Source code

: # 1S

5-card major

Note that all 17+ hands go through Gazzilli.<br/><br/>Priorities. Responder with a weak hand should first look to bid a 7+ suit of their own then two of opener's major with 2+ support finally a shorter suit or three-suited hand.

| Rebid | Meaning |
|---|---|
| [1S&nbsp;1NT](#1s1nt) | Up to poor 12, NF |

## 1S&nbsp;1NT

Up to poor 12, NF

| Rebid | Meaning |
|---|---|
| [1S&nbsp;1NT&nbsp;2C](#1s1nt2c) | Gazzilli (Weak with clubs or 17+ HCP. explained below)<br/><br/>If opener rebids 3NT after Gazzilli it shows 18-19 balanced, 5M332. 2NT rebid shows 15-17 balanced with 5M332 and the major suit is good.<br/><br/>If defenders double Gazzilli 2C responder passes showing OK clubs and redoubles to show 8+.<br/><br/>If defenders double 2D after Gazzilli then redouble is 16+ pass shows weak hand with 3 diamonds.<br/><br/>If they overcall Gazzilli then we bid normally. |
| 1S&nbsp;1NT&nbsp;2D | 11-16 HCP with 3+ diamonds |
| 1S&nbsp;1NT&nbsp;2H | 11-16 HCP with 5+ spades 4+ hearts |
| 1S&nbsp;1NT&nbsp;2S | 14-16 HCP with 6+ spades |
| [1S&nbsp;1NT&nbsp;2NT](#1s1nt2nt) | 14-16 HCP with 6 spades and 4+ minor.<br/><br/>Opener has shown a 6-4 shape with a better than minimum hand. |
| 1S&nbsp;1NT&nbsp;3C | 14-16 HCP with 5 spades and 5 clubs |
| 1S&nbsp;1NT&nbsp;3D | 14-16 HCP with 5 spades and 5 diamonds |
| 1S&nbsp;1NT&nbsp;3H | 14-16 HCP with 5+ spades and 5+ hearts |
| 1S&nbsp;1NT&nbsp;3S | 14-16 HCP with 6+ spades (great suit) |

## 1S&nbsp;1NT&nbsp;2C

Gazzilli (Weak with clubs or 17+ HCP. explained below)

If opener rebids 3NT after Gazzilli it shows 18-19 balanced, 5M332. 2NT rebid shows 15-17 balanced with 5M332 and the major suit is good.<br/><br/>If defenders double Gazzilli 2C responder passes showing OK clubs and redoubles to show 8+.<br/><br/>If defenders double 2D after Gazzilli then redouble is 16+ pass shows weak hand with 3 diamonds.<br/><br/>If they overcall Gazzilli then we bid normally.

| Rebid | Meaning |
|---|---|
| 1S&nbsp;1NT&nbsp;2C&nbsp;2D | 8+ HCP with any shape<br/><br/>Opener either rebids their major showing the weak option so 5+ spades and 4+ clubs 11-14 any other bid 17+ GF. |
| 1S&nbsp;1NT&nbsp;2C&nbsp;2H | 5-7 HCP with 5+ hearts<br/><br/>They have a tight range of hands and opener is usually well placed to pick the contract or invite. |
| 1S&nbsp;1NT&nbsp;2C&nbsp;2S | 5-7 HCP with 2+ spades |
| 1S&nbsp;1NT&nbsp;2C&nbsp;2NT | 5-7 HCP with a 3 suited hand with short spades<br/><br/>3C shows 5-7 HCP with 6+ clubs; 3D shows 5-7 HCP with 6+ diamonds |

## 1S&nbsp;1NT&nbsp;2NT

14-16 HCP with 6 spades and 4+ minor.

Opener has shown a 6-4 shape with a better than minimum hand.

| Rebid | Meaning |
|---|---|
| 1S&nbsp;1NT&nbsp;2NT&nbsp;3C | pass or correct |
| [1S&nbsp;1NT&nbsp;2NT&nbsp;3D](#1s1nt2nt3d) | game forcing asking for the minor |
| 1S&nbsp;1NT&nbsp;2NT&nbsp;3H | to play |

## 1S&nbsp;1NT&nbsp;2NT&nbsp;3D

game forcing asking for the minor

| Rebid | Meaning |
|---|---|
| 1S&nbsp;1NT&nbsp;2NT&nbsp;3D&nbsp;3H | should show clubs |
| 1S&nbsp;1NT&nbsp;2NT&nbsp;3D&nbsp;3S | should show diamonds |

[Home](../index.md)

-*-

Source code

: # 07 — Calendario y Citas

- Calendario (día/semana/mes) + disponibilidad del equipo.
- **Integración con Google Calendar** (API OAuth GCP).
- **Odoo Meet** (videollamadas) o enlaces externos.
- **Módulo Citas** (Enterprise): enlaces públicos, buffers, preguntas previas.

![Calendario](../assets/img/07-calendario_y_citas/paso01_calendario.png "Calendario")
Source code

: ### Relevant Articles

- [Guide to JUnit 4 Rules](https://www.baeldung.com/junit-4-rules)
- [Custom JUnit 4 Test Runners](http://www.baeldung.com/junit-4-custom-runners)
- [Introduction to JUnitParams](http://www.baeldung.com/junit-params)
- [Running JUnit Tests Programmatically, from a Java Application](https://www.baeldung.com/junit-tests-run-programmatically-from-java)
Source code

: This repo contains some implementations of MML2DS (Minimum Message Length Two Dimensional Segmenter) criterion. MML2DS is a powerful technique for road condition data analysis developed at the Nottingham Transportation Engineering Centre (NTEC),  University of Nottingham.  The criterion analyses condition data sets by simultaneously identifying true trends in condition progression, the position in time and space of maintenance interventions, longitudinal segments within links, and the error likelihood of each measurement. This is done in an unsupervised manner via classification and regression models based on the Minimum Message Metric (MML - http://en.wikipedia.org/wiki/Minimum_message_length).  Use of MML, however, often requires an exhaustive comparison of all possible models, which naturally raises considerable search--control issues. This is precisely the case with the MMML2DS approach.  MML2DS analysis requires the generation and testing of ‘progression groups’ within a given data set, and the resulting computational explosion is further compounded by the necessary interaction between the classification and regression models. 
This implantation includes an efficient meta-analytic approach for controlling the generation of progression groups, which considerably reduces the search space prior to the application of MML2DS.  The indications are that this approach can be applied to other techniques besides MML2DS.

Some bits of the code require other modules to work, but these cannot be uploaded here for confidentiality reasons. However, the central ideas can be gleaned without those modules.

-*-

**Work required:** Search the records for the word "junit", then list every line that has it.

**Output for this exercise:**
- [Guide to JUnit 4 Rules](https://www.baeldung.com/junit-4-rules)
- [Custom JUnit 4 Test Runners](http://www.baeldung.com/junit-4-custom-runners)
- [Introduction to JUnitParams](http://www.baeldung.com/junit-params)
- [Running JUnit Tests Programmatically, from a Java Application](https://www.baeldung.com/junit-tests-run-programmatically-from-java)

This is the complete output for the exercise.